═══ SUPPLIED RECORDS

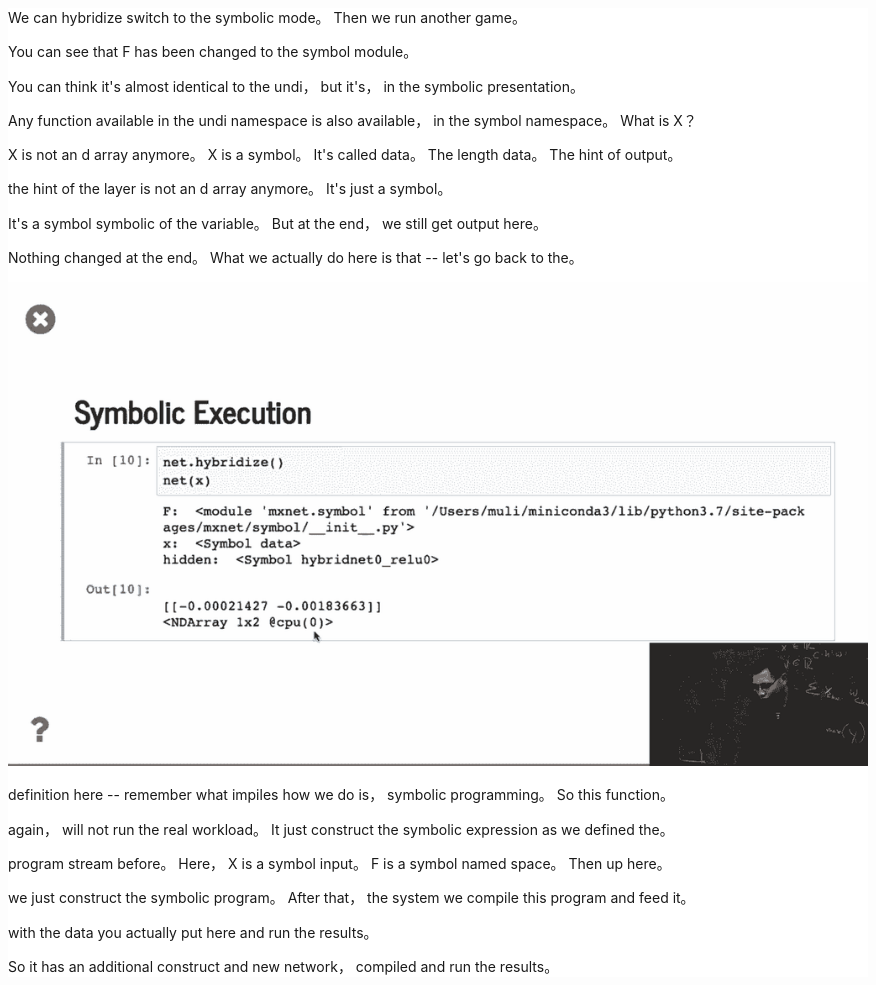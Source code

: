  We can hybridize switch to the symbolic mode。 Then we run another game。

 You can see that F has been changed to the symbol module。

 You can think it's almost identical to the undi， but it's， in the symbolic presentation。

 Any function available in the undi namespace is also available， in the symbol namespace。 What is X？

 X is not an d array anymore。 X is a symbol。 It's called data。 The length data。 The hint of output。

 the hint of the layer is not an d array anymore。 It's just a symbol。

 It's a symbol symbolic of the variable。 But at the end， we still get output here。

 Nothing changed at the end。 What we actually do here is that -- let's go back to the。



![](img/51e689b9fd720f52d52ecec55198d75e_33.png)

 definition here -- remember what impiles how we do is， symbolic programming。 So this function。

 again， will not run the real workload。 It just construct the symbolic expression as we defined the。

 program stream before。 Here， X is a symbol input。 F is a symbol named space。 Then up here。

 we just construct the symbolic program。 After that， the system we compile this program and feed it。

 with the data you actually put here and run the results。

 So it has an additional construct and new network， compiled and run the results。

══════

● **WHAT THE TASK ASKS**: In the entries above, find each line that includes the string "function" and copy it.

● **OUTPUT BELOW**:
 Any function available in the undi namespace is also available， in the symbol namespace。 What is X？
 definition here -- remember what impiles how we do is， symbolic programming。 So this function。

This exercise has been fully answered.